**Directions for this task**:
Please restate each line of the material word for word and omit any pictures.

══ Data in this exercise

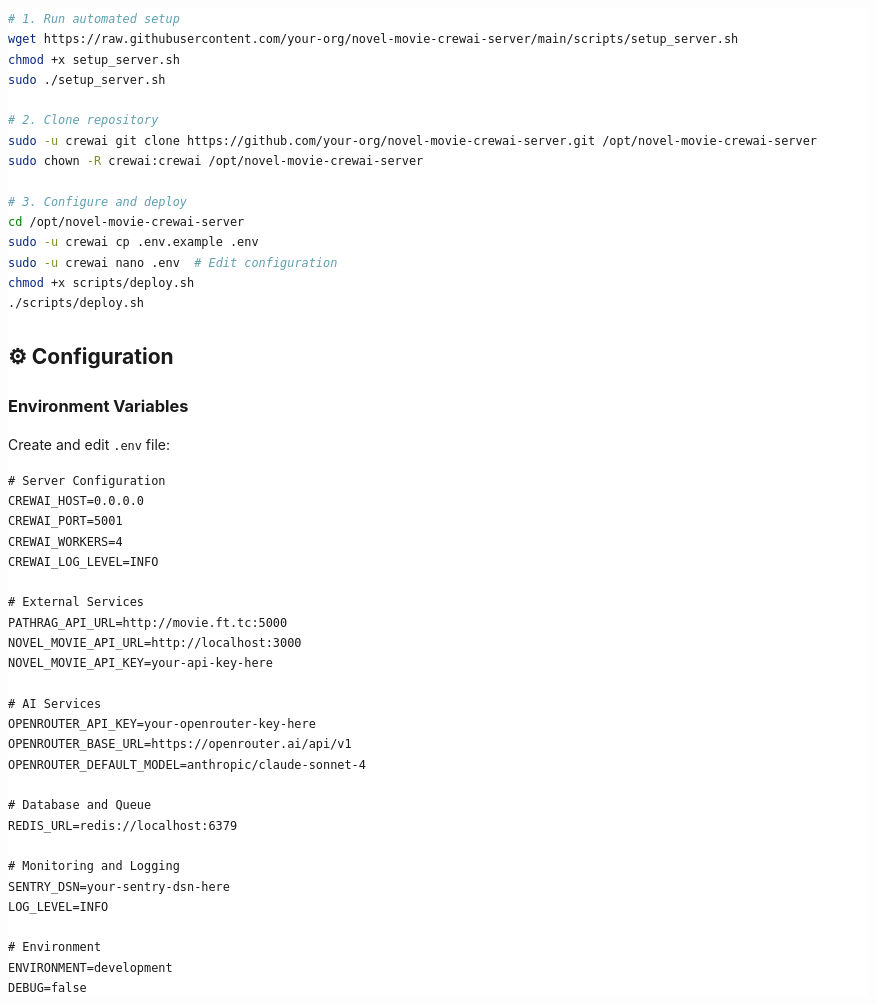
 ```bash
# 1. Run automated setup
wget https://raw.githubusercontent.com/your-org/novel-movie-crewai-server/main/scripts/setup_server.sh
chmod +x setup_server.sh
sudo ./setup_server.sh

# 2. Clone repository
sudo -u crewai git clone https://github.com/your-org/novel-movie-crewai-server.git /opt/novel-movie-crewai-server
sudo chown -R crewai:crewai /opt/novel-movie-crewai-server

# 3. Configure and deploy
cd /opt/novel-movie-crewai-server
sudo -u crewai cp .env.example .env
sudo -u crewai nano .env  # Edit configuration
chmod +x scripts/deploy.sh
./scripts/deploy.sh
```

## ⚙️ Configuration

### Environment Variables

Create and edit `.env` file:

```env
# Server Configuration
CREWAI_HOST=0.0.0.0
CREWAI_PORT=5001
CREWAI_WORKERS=4
CREWAI_LOG_LEVEL=INFO

# External Services
PATHRAG_API_URL=http://movie.ft.tc:5000
NOVEL_MOVIE_API_URL=http://localhost:3000
NOVEL_MOVIE_API_KEY=your-api-key-here

# AI Services
OPENROUTER_API_KEY=your-openrouter-key-here
OPENROUTER_BASE_URL=https://openrouter.ai/api/v1
OPENROUTER_DEFAULT_MODEL=anthropic/claude-sonnet-4

# Database and Queue
REDIS_URL=redis://localhost:6379

# Monitoring and Logging
SENTRY_DSN=your-sentry-dsn-here
LOG_LEVEL=INFO

# Environment
ENVIRONMENT=development
DEBUG=false
```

════

**Expected answer**:
 ```bash
# 1. Run automated setup
wget https://raw.githubusercontent.com/your-org/novel-movie-crewai-server/main/scripts/setup_server.sh
chmod +x setup_server.sh
sudo ./setup_server.sh

# 2. Clone repository
sudo -u crewai git clone https://github.com/your-org/novel-movie-crewai-server.git /opt/novel-movie-crewai-server
sudo chown -R crewai:crewai /opt/novel-movie-crewai-server

# 3. Configure and deploy
cd /opt/novel-movie-crewai-server
sudo -u crewai cp .env.example .env
sudo -u crewai nano .env  # Edit configuration
chmod +x scripts/deploy.sh
./scripts/deploy.sh
```

## ⚙️ Configuration

### Environment Variables

Create and edit `.env` file:

```env
# Server Configuration
CREWAI_HOST=0.0.0.0
CREWAI_PORT=5001
CREWAI_WORKERS=4
CREWAI_LOG_LEVEL=INFO

# External Services
PATHRAG_API_URL=http://movie.ft.tc:5000
NOVEL_MOVIE_API_URL=http://localhost:3000
NOVEL_MOVIE_API_KEY=your-api-key-here

# AI Services
OPENROUTER_API_KEY=your-openrouter-key-here
OPENROUTER_BASE_URL=https://openrouter.ai/api/v1
OPENROUTER_DEFAULT_MODEL=anthropic/claude-sonnet-4

# Database and Queue
REDIS_URL=redis://localhost:6379

# Monitoring and Logging
SENTRY_DSN=your-sentry-dsn-here
LOG_LEVEL=INFO

# Environment
ENVIRONMENT=development
DEBUG=false
```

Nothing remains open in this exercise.